# [Task instructions]
Which lines of the data hold the word "like"? Copy all of them.

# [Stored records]
((

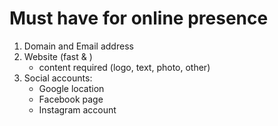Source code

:# Must have for online presence

1. Domain and Email address
2. Website (fast & )
   - content required (logo, text, photo, other)
3. Social accounts: 
   - Google location
   - Facebook page
   - Instagram account
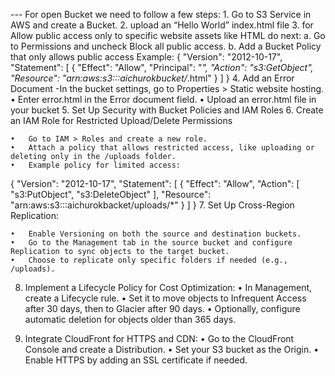--- For open Bucket we need to follow a few steps:
    1. Go to S3 Service in AWS and create a Bucket.
    2. upload an “Hello World” index.html file
    3. for Allow public access only to specific website assets like HTML do next:
     a. Go to Permissions and uncheck Block all public access.
     b. Add a Bucket Policy that only allows public access
     Example: 
     {
  "Version": "2012-10-17",
  "Statement": [
    {
      "Effect": "Allow",
      "Principal": "*",
      "Action": "s3:GetObject",
      "Resource": "arn:aws:s3:::aichurokbucket/*.html"
    }
  ]
}
    4. Add an Error Document
       -In the bucket settings, go to Properties > Static website hosting.
	   •	Enter error.html in the Error document field.
  	   •	Upload an error.html file in your bucket 
    5. Set Up Security with Bucket Policies and IAM Roles
    6. Create an IAM Role for Restricted Upload/Delete Permissions

	•	Go to IAM > Roles and create a new role.
	•	Attach a policy that allows restricted access, like uploading or deleting only in the /uploads folder.
	•	Example policy for limited access:

{
  "Version": "2012-10-17",
  "Statement": [
    {
      "Effect": "Allow",
      "Action": [
        "s3:PutObject",
        "s3:DeleteObject"
      ],
      "Resource": "arn:aws:s3:::aichurokbacket/uploads/*"
    }
  ]
}
    7. Set Up Cross-Region Replication:

	•	Enable Versioning on both the source and destination buckets.
	•	Go to the Management tab in the source bucket and configure Replication to sync objects to the target bucket.
	•	Choose to replicate only specific folders if needed (e.g., /uploads).

8. Implement a Lifecycle Policy for Cost Optimization:
	•	In Management, create a Lifecycle rule.
	•	Set it to move objects to Infrequent Access after 30 days, then to Glacier after 90 days.
	•	Optionally, configure automatic deletion for objects older than 365 days.

9. Integrate CloudFront for HTTPS and CDN:
	•	Go to the CloudFront Console and create a Distribution.
	•	Set your S3 bucket as the Origin.
	•	Enable HTTPS by adding an SSL certificate if needed.
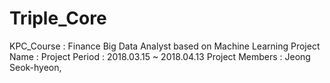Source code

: # Triple_Core

KPC_Course : Finance Big Data Analyst based on Machine Learning
Project Name :
Project Period : 2018.03.15 ~ 2018.04.13
Project Members : Jeong Seok-hyeon, 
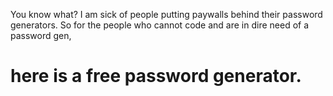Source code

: You know what? I am sick of people putting paywalls behind their password generators.
So for the people who cannot code and are in dire need of a password gen,
# here is a free password generator.
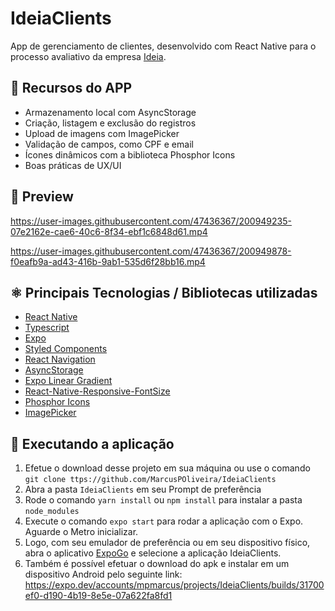# IdeiaClients
App de gerenciamento de clientes, desenvolvido com React Native para o processo avaliativo da empresa [Ideia](https://www.linkedin.com/company/ideia-solucoesemsistemas/).

## 📖 Recursos do APP
- Armazenamento local com AsyncStorage
- Criação, listagem e exclusão do registros
- Upload de imagens com ImagePicker
- Validação de campos, como CPF e email
- Ícones dinâmicos com a biblioteca Phosphor Icons
- Boas práticas de UX/UI

## 📱 Preview

https://user-images.githubusercontent.com/47436367/200949235-07e2162e-cae6-40c6-8f34-ebf1c6848d61.mp4

https://user-images.githubusercontent.com/47436367/200949878-f0eafb9a-ad43-416b-9ab1-535d6f28bb16.mp4

## ⚛ Principais Tecnologias / Bibliotecas utilizadas
- [React Native](https://reactnative.dev/)
- [Typescript](https://www.typescriptlang.org/)
- [Expo](https://docs.expo.dev/)
- [Styled Components](https://styled-components.com/)
- [React Navigation](https://reactnavigation.org/)
- [AsyncStorage](https://react-native-async-storage.github.io/async-storage/)
- [Expo Linear Gradient](https://docs.expo.dev/versions/latest/sdk/linear-gradient/)
- [React-Native-Responsive-FontSize](https://github.com/heyman333/react-native-responsive-fontSize)
- [Phosphor Icons](https://phosphoricons.com/)
- [ImagePicker](https://docs.expo.dev/versions/latest/sdk/imagepicker/)


## 🔧 Executando a aplicação
1. Efetue o download desse projeto em sua máquina ou use o comando ``git clone ttps://github.com/MarcusPOliveira/IdeiaClients``
2. Abra a pasta ``IdeiaClients`` em seu Prompt de preferência
3. Rode o comando ``yarn install`` ou ``npm install`` para instalar a pasta ``node_modules``
4. Execute o comando ``expo start`` para rodar a aplicação com o Expo. Aguarde o Metro inicializar.
5. Logo, com seu emulador de preferência ou em seu dispositivo físico, abra o aplicativo [ExpoGo](https://expo.dev/client) e selecione a aplicação IdeiaClients.
6. Também é possível efetuar o download do apk e instalar em um dispositivo Android pelo seguinte link: https://expo.dev/accounts/mpmarcus/projects/IdeiaClients/builds/31700ef0-d190-4b19-8e5e-07a622fa8fd1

))

# [Written solution]
    3. for Allow public access only to specific website assets like HTML do next:
	•	Attach a policy that allows restricted access, like uploading or deleting only in the /uploads folder.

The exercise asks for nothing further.